Version 0.2 (accepted)

· · Academic Editor


I have checked your revision. Thank you for addressing critiques of both reviewers.

Version 0.1 (original submission)

· · Academic Editor

Major Revisions

Please pay close attention to the reviewers' comments and revise your manuscript accordingly.

Reviewer 1 ·

Basic reporting

The authors studied 3-dimensional molecular structure analysis of P-type
ATPases revealing that binding of ATP to the N-domain connected by a hinge to the P-domain
is much too far away from the Asp369 to allow the transfer of ATP’s terminal phosphate to
its aspartyl-phosphorylation site. In order to get information how the transfer of the
γ‑phosphate group of ATP to the Asp369 is achieved, analogous molecular modeling of the
M4-M5 loop of ATPase was performed using the crystal data of Na+/K+-ATPase of different
species. Analogous molecular modeling of the cytoplasmic loop between Thr338 and Ile760 of
the α2-subunit of Na+/K+-ATPase and the analysis of distances between the ATP binding site
and phosphorylation site revealed the existence of 2 ATP binding sites in the open
conformation, the first one close to Phe475 in the N-domain, the other one close to Asp369 in
the P-domain.

Experimental design

The design with molecular docking and molecular dynamics simulations are appropriate but thermodynamics is missing.

Validity of the findings

The findings are valid and nicely presented

Comments for the author

If you could add thermodynamics to the binding using the trajectories from MD simulations utilizing the MM/PBSA method, the manuscript would be stronger.

Reviewer 2 ·

Basic reporting

I find the English style of this article somewhat difficult to read. On many occasions, departures from conventional language adopted in the field have occurred. The authors may consider taking an assistance in scientific writing specifically in this subject area.

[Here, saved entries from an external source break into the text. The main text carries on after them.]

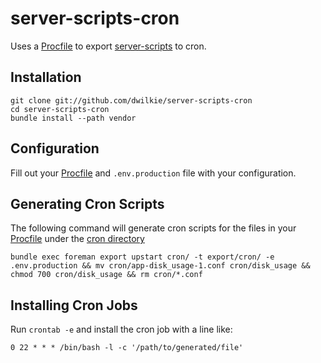# server-scripts-cron

Uses a [Procfile](https://github.com/dwilkie/server-scripts-cron/blob/master/Procfile) to export [server-scripts](https://github.com/dwilkie/server-scripts) to cron.

## Installation

```
git clone git://github.com/dwilkie/server-scripts-cron
cd server-scripts-cron
bundle install --path vendor
```

## Configuration

Fill out your [Procfile](https://github.com/dwilkie/server-scripts-cron/blob/master/Procfile) and `.env.production` file with your configuration.

## Generating Cron Scripts

The following command will generate cron scripts for the files in your [Procfile](https://github.com/dwilkie/server-scripts-cron/blob/master/Procfile) under the [cron directory](https://github.com/dwilkie/server-scripts-cron/tree/master/cron)

```
bundle exec foreman export upstart cron/ -t export/cron/ -e .env.production && mv cron/app-disk_usage-1.conf cron/disk_usage && chmod 700 cron/disk_usage && rm cron/*.conf
```

## Installing Cron Jobs

Run `crontab -e` and install the cron job with a line like:

```
0 22 * * * /bin/bash -l -c '/path/to/generated/file'
```

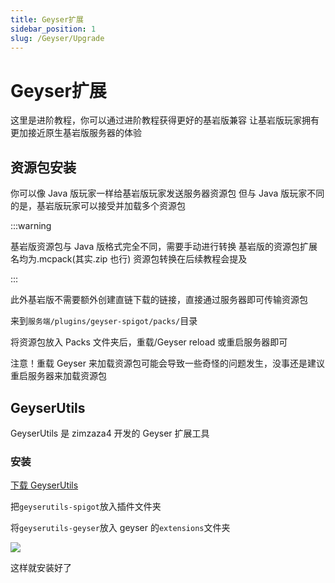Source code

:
 ```yaml
---
title: Geyser扩展
sidebar_position: 1
slug: /Geyser/Upgrade
---
```


# Geyser扩展

这里是进阶教程，你可以通过进阶教程获得更好的基岩版兼容
让基岩版玩家拥有更加接近原生基岩版服务器的体验

## 资源包安装

你可以像 Java 版玩家一样给基岩版玩家发送服务器资源包
但与 Java 版玩家不同的是，基岩版玩家可以接受并加载多个资源包

:::warning

基岩版资源包与 Java 版格式完全不同，需要手动进行转换
基岩版的资源包扩展名均为.mcpack(其实.zip 也行)
资源包转换在后续教程会提及

:::

此外基岩版不需要额外创建直链下载的链接，直接通过服务器即可传输资源包

来到`服务端/plugins/geyser-spigot/packs/`目录

将资源包放入 Packs 文件夹后，重载/Geyser reload 或重启服务器即可

注意！重载 Geyser 来加载资源包可能会导致一些奇怪的问题发生，没事还是建议重启服务器来加载资源包

## GeyserUtils

GeyserUtils 是 zimzaza4 开发的 Geyser 扩展工具

### 安装

[下载 GeyserUtils](https://github.com/zimzaza4/GeyserUtils)

把`geyserutils-spigot`放入插件文件夹

将`geyserutils-geyser`放入 geyser 的`extensions`文件夹

![](_image/Geyser5.png)

这样就安装好了
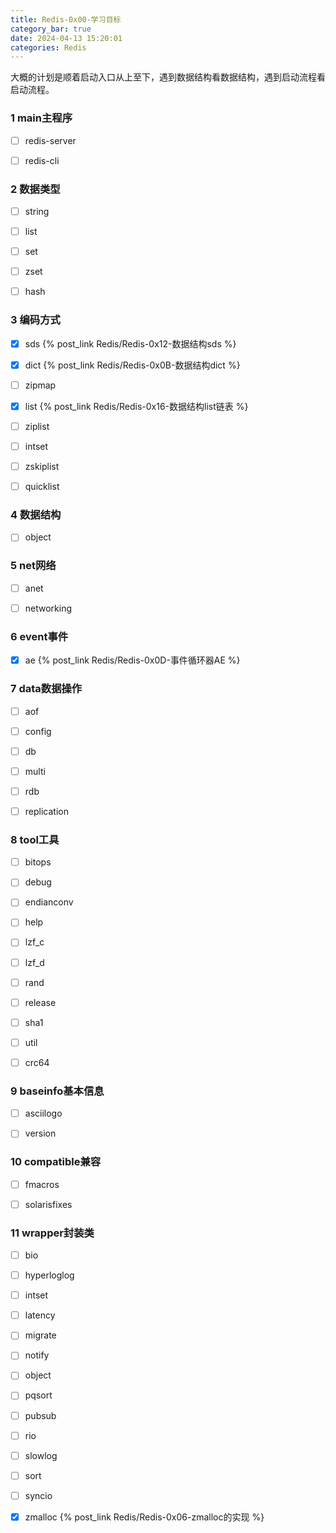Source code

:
 ```yaml
---
title: Redis-0x00-学习目标
category_bar: true
date: 2024-04-13 15:20:01
categories: Redis
---
```


大概的计划是顺着启动入口从上至下，遇到数据结构看数据结构，遇到启动流程看启动流程。

### 1 main主程序

- [ ] redis-server

- [ ] redis-cli

### 2 数据类型

- [ ] string

- [ ] list

- [ ] set

- [ ] zset

- [ ] hash


### 3 编码方式

- [X] sds {% post_link Redis/Redis-0x12-数据结构sds %}

- [X] dict {% post_link Redis/Redis-0x0B-数据结构dict %}

- [ ] zipmap

- [X] list {% post_link Redis/Redis-0x16-数据结构list链表 %}

- [ ] ziplist

- [ ] intset

- [ ] zskiplist

- [ ] quicklist

### 4 数据结构

- [ ] object

### 5 net网络

- [ ] anet

- [ ] networking

### 6 event事件

- [X] ae {% post_link Redis/Redis-0x0D-事件循环器AE %}

### 7 data数据操作

- [ ] aof

- [ ] config

- [ ] db

- [ ] multi

- [ ] rdb

- [ ] replication

### 8 tool工具

- [ ] bitops

- [ ] debug

- [ ] endianconv

- [ ] help

- [ ] lzf_c

- [ ] lzf_d

- [ ] rand

- [ ] release

- [ ] sha1

- [ ] util

- [ ] crc64

### 9 baseinfo基本信息

- [ ] asciilogo

- [ ] version

### 10 compatible兼容

- [ ] fmacros

- [ ] solarisfixes

### 11 wrapper封装类

- [ ] bio

- [ ] hyperloglog

- [ ] intset

- [ ] latency

- [ ] migrate

- [ ] notify

- [ ] object

- [ ] pqsort

- [ ] pubsub

- [ ] rio

- [ ] slowlog

- [ ] sort

- [ ] syncio

- [X] zmalloc {% post_link Redis/Redis-0x06-zmalloc的实现 %}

Homology modeling used to select initial structures (lines 87-130) is not illustrated by specific scores of top models, making it impossible to understand what exactly criteria were used for the structure selection.

Experimental design

The research goals are well identified, and sound original and interesting.

However, I am concerned regarding the entire methodological part of the work. As I wrote, specific scores employed to do the homology modeling are not described.

Even more worrisome is an apparently inadequate process of minimization and equilibration of the models prior to the MD simulations. It seems to be only one cycle done for minimization and equilibration each, with the equilibration of only 2 fs. For such a large molecule this cannot be sufficient. Did the authors investigate the convergence of RMSD in the simulations? What means "the calculated systems have been frozen" (line 153)? Were the systems electro-neutralized? The outline of MD modeling methods suffers from incompleteness and departures from conventional terminology.

Validity of the findings

The results per se might me conclusive and their discussion valid, should there be a confidence that the selection of initial models as well as the results of MD simulations are reliable. Without details of how the initial models have been selected, and without a confidence that proper procedures were used prior doing the production MD runs, the MD simulation results cannot be relied upon.

Comments for the author

Although the authors have addressed a potentially very interesting subject, the publication standards of molecular dynamics simulations have not been met. I cannot recommend publication of the manuscript in its present form.